TASK OBJECTIVE: Report each line from the records where the string "loves" turns up.

*** Begin section ***

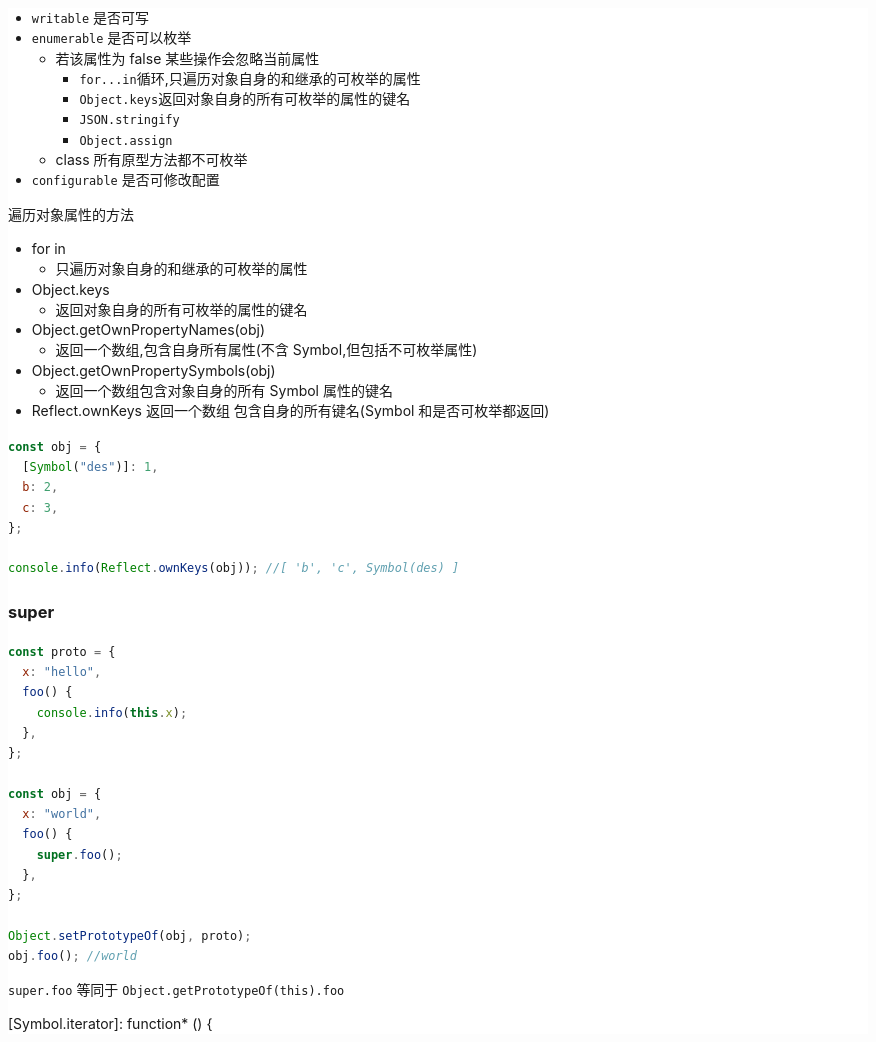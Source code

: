 - `writable` 是否可写
- `enumerable` 是否可以枚举
  - 若该属性为 false 某些操作会忽略当前属性
    - `for...in`循环,只遍历对象自身的和继承的可枚举的属性
    - `Object.keys`返回对象自身的所有可枚举的属性的键名
    - `JSON.stringify`
    - `Object.assign`
  - class 所有原型方法都不可枚举
- `configurable` 是否可修改配置

遍历对象属性的方法

- for in
  - 只遍历对象自身的和继承的可枚举的属性
- Object.keys
  - 返回对象自身的所有可枚举的属性的键名
- Object.getOwnPropertyNames(obj)
  - 返回一个数组,包含自身所有属性(不含 Symbol,但包括不可枚举属性)
- Object.getOwnPropertySymbols(obj)
  - 返回一个数组包含对象自身的所有 Symbol 属性的键名
- Reflect.ownKeys 返回一个数组 包含自身的所有键名(Symbol 和是否可枚举都返回)

```js
const obj = {
  [Symbol("des")]: 1,
  b: 2,
  c: 3,
};

console.info(Reflect.ownKeys(obj)); //[ 'b', 'c', Symbol(des) ]
```

### super

```js
const proto = {
  x: "hello",
  foo() {
    console.info(this.x);
  },
};

const obj = {
  x: "world",
  foo() {
    super.foo();
  },
};

Object.setPrototypeOf(obj, proto);
obj.foo(); //world
```

`super.foo` 等同于 `Object.getPrototypeOf(this).foo`


  [keyA]: "valueA",
  [keyB]: "valueB",
  [func]: "hello",
  [Symbol.iterator]: function* () {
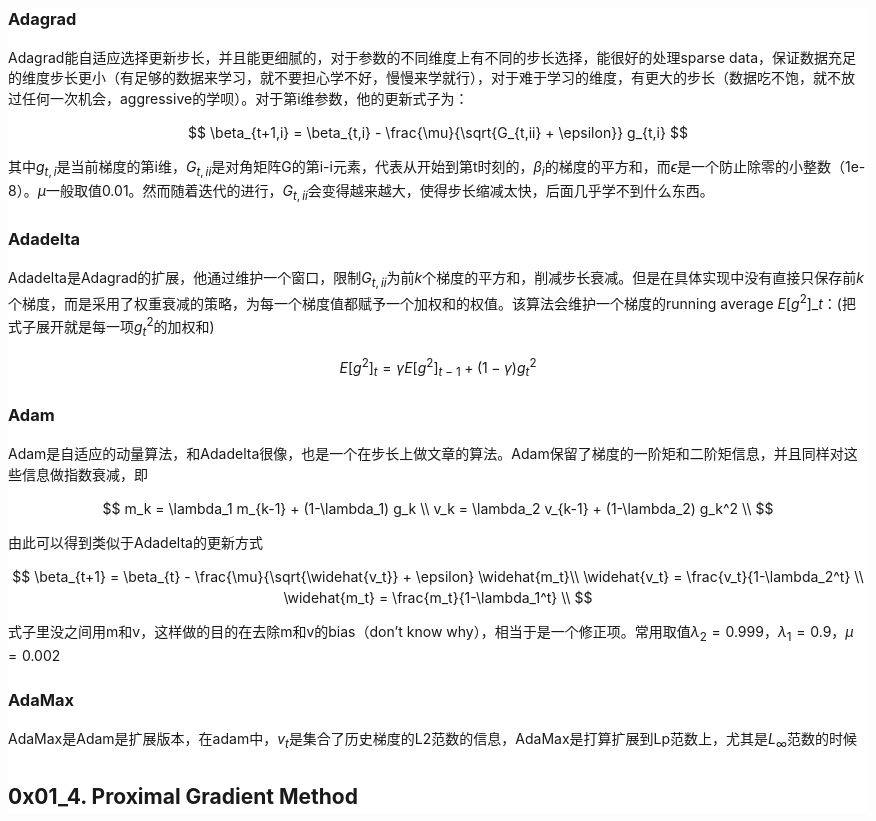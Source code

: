 

### Adagrad

Adagrad能自适应选择更新步长，并且能更细腻的，对于参数的不同维度上有不同的步长选择，能很好的处理sparse data，保证数据充足的维度步长更小（有足够的数据来学习，就不要担心学不好，慢慢来学就行），对于难于学习的维度，有更大的步长（数据吃不饱，就不放过任何一次机会，aggressive的学呗）。对于第i维参数，他的更新式子为：


$$
\beta_{t+1,i} = \beta_{t,i} - \frac{\mu}{\sqrt{G_{t,ii} + \epsilon}} g_{t,i}
$$


其中$g_{t,i}$是当前梯度的第i维，$G_{t,ii}$是对角矩阵G的第i-i元素，代表从开始到第t时刻的，$\beta_{i}$的梯度的平方和，而$\epsilon$是一个防止除零的小整数（1e-8）。$\mu$一般取值0.01。然而随着迭代的进行，$G_{t,ii}$会变得越来越大，使得步长缩减太快，后面几乎学不到什么东西。

### Adadelta

Adadelta是Adagrad的扩展，他通过维护一个窗口，限制$G_{t,ii}$为前$k$个梯度的平方和，削减步长衰减。但是在具体实现中没有直接只保存前$k$个梯度，而是采用了权重衰减的策略，为每一个梯度值都赋予一个加权和的权值。该算法会维护一个梯度的running average $E[g^{2}]\_{t}$：(把式子展开就是每一项$g_{t}^{2}$的加权和)


$$
E[g^{2}]_{t} = \gamma E[g^{2}]_{t-1} + (1-\gamma) g_t^2
$$


### Adam

Adam是自适应的动量算法，和Adadelta很像，也是一个在步长上做文章的算法。Adam保留了梯度的一阶矩和二阶矩信息，并且同样对这些信息做指数衰减，即


$$
m_k = \lambda_1 m_{k-1} + (1-\lambda_1) g_k \\
v_k = \lambda_2 v_{k-1} + (1-\lambda_2) g_k^2 \\
$$


由此可以得到类似于Adadelta的更新方式


$$
\beta_{t+1} = \beta_{t} - \frac{\mu}{\sqrt{\widehat{v_t}} + \epsilon} \widehat{m_t}\\
\widehat{v_t} = \frac{v_t}{1-\lambda_2^t} \\
\widehat{m_t} = \frac{m_t}{1-\lambda_1^t} \\
$$


式子里没之间用m和v，这样做的目的在去除m和v的bias（don’t know why），相当于是一个修正项。常用取值$\lambda_{2}=0.999$，$\lambda_{1}=0.9$，$\mu=0.002$



### AdaMax

AdaMax是Adam是扩展版本，在adam中，$v_{t}$是集合了历史梯度的L2范数的信息，AdaMax是打算扩展到Lp范数上，尤其是${L_{\infty}}$范数的时候



## 0x01_4. Proximal Gradient Method
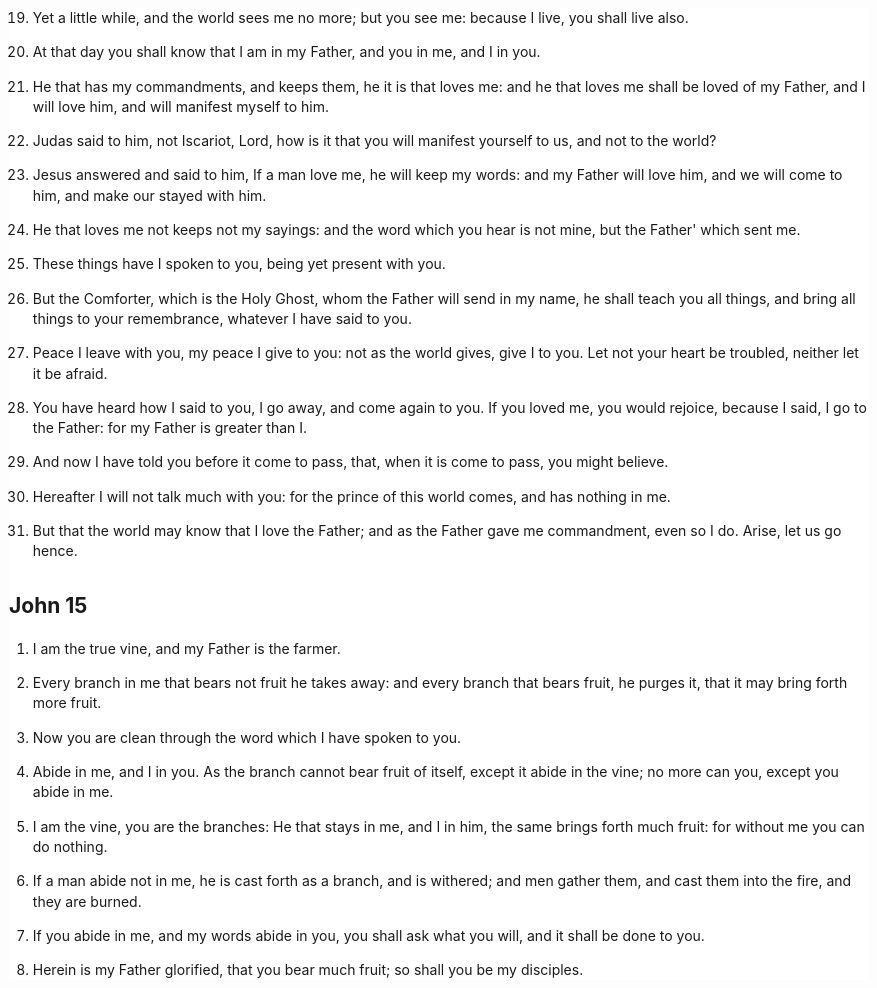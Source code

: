 19. Yet a little while, and the world sees me no more; but you see me: because I live, you shall live also.

20. At that day you shall know that I am in my Father, and you in me, and I in you.

21. He that has my commandments, and keeps them, he it is that loves me: and he that loves me shall be loved of my Father, and I will love him, and will manifest myself to him.

22. Judas said to him, not Iscariot, Lord, how is it that you will manifest yourself to us, and not to the world?

23. Jesus answered and said to him, If a man love me, he will keep my words: and my Father will love him, and we will come to him, and make our stayed with him.

24. He that loves me not keeps not my sayings: and the word which you hear is not mine, but the Father' which sent me.

25. These things have I spoken to you, being yet present with you.

26. But the Comforter, which is the Holy Ghost, whom the Father will send in my name, he shall teach you all things, and bring all things to your remembrance, whatever I have said to you.

27. Peace I leave with you, my peace I give to you: not as the world gives, give I to you. Let not your heart be troubled, neither let it be afraid.

28. You have heard how I said to you, I go away, and come again to you. If you loved me, you would rejoice, because I said, I go to the Father: for my Father is greater than I.

29. And now I have told you before it come to pass, that, when it is come to pass, you might believe.

30. Hereafter I will not talk much with you: for the prince of this world comes, and has nothing in me.

31. But that the world may know that I love the Father; and as the Father gave me commandment, even so I do. Arise, let us go hence.

## John 15

1. I am the true vine, and my Father is the farmer.

2. Every branch in me that bears not fruit he takes away: and every branch that bears fruit, he purges it, that it may bring forth more fruit.

3. Now you are clean through the word which I have spoken to you.

4. Abide in me, and I in you. As the branch cannot bear fruit of itself, except it abide in the vine; no more can you, except you abide in me.

5. I am the vine, you are the branches: He that stays in me, and I in him, the same brings forth much fruit: for without me you can do nothing.

6. If a man abide not in me, he is cast forth as a branch, and is withered; and men gather them, and cast them into the fire, and they are burned.

7. If you abide in me, and my words abide in you, you shall ask what you will, and it shall be done to you.

8. Herein is my Father glorified, that you bear much fruit; so shall you be my disciples.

*** End section ***

ANSWER:
21. He that has my commandments, and keeps them, he it is that loves me: and he that loves me shall be loved of my Father, and I will love him, and will manifest myself to him.
24. He that loves me not keeps not my sayings: and the word which you hear is not mine, but the Father' which sent me.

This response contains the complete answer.